FBI’s new Central Records Complex is state of the art vision of technology

Photo by: Judy Davis, Architectural Photographer

The Central Records Complex in Winchester, Virginia is as impressive as it is technological sound and secure. Streamlining the Federal Bureau of Investigation’s (FBI) worldwide records management by consolidating records from 265 locations into a single facility, the facility is a sight to behold. Housing some 446 people and spanning roughly 256,000-square-feet, the venue is a state-of-the-art National Archives and Records Administration-compliant storage facility built to consolidate official records from the FBI’s 56 field offices and other locations worldwide. Designed around an innovative Automated Storage and Retrieval System (ASRS), the building has the capacity to store, retrieve and manage more than two billion documents.

Operable 24/7, the Central Records Complex, which includes a visitor screening center, operation support and secure service areas, provides the technology and responsiveness to digitize records on-demand. The $141 million project is located approximately 90 minutes from Washington, DC.
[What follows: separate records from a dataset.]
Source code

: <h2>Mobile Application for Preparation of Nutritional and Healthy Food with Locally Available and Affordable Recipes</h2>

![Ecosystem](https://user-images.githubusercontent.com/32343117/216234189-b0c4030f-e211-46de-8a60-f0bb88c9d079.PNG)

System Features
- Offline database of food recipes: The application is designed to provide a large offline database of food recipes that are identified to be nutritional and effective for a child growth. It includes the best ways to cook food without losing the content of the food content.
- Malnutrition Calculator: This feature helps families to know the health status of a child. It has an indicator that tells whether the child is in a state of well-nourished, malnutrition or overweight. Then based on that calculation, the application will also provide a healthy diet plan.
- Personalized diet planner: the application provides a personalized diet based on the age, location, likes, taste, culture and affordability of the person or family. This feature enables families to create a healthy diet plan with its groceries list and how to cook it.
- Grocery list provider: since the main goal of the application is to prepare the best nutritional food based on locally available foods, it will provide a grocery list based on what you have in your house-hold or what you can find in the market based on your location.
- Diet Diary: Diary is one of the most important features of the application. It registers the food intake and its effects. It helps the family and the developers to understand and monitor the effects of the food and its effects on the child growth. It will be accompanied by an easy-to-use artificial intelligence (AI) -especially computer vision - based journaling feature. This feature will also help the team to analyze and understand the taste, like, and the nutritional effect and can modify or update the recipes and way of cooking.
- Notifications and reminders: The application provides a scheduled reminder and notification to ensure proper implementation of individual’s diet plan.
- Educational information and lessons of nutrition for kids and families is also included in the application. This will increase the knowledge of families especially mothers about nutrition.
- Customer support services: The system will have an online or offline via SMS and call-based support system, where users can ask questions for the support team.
To get an inside look at the facility, which is aided by the assistance of 114 robots helping stow and retrieve material, we sat down with Bill Blanski, FAIA, LEED AP, Design Principal with HGA (www.hga.com). The national interdisciplinary design firm is a collective with more than 800 architects, engineers, interior designers, planners, researchers and strategists.

What were some of the more interesting aspects of the project? The most challenging?
Our chief task was to create a storage system for a vast collection of documents with demanding archival considerations and the capacity for fast and efficient induction and retrieval of documents, all within a relatively modest footprint. The archival nature of the collection requires careful protective measures for fire protection and security without compromising document accessibility.
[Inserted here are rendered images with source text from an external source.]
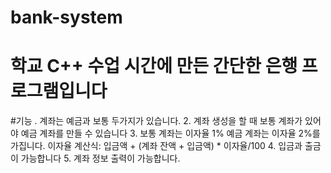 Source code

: # bank-system

# 학교 C++ 수업 시간에 만든 간단한 은행 프로그램입니다

#기능
. 계좌는 예금과 보통 두가지가 있습니다.
2. 계좌 생성을 할 때 보통 계좌가 있어야 예금 계좌를 만들 수 있습니다
3. 보통 계좌는 이자율 1% 예금 계좌는 이자율 2%를 가집니다. 이자율 계산식: 입금액 + (계좌 잔액 + 입금액) * 이자율/100
4. 입금과 출금이 가능합니다
5. 계좌 정보 출력이 가능합니다.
The Central Records Complex ASRS employs a tight grid of fire-protected cells traversable by a fleet of 114 robots that can stow or retrieve material from any of the cells and deliver it to dedicated processing areas. But before these robots can run the place, all of those documents need to be delivered to the facility, transported from the loading docks into the archive, and then sorted, cataloged, and stored within the ASRS system. The building design needed the logistical flexibility to facilitate both phases of this work without settling for a utilitarian warehouse atmosphere.

How does the design cater to what the facility managers were looking for?
Our client tasked us with designing a building that combines the fit and finishes of Class A office space with functionality to handle the organization of millions of vital documents. On a logistical level, this involved optimizing a refined office environment to manage delivery from a wide array of vehicles, with tasteful hallways sized to accommodate a forklift and employee amenity areas tucked within one of the most substantial and secure record storage systems in the world.

Our design solution was a Double T concept, which placed large archive areas that are primarily navigated by robots in one quadrant of the facility and located the core of active employee spaces in other quadrants. Additionally, the building was designed to meet the requirements of the GSA’s stringent Design Excellence Program.

Photo by: Judy Davis, Architectural Photographer

Walk us through the design/construction process.
In the three and a half years from award kickoff to completion, HGA and its partners worked closely with the client to tailor the building to the very specific requirements of its users. We pushed to finalize the structural system within the first six months of the project, even before the design development phase was completed, to move forward with façade design and accelerate delivery of the early site and construction package.

By the end of the design development phase, the core and shell design were finished, and the project was well underway. This design/build model created a much more efficient process that saved the client time and money and allowed closer collaboration between designers and both the client and general contractor, so we were always on the same page.

What are some of the project’s state of the art features?
While there are some private organizations with automated warehouses that incorporate the same ASRS system, this is the first government facility to use this efficient and sophisticated system for managing documents. The files are placed into plastic bins that are roughly the size of a large suitcase stacked 16 high within an aluminum grid. Robots negotiate the grid using X, Y and Z coordinates to locate desired bins and bring them out for perusal, reorganizing any bins displaced in the process.

Over time, the system creates its own efficiency as the least requested documents migrate toward the bottom of the grid and the most-frequently accessed remain near the top. Since the entire process is machine managed, the archive area can be kept dark with a controlled climate, increasing the energy efficiency of the building.

In a world where consumers expect same day delivery of purchases and instantaneous communications, design and construction projects are similarly experiencing tremendous acceleration of timelines.

What’s the most compelling?
As an architect, the design elements never cease to thrill me. One of our big challenges from a design perspective was that the windowless archive area comprises nearly 100,000 square feet of the facility and it is difficult to design a windowless façade that does not resemble a monolith.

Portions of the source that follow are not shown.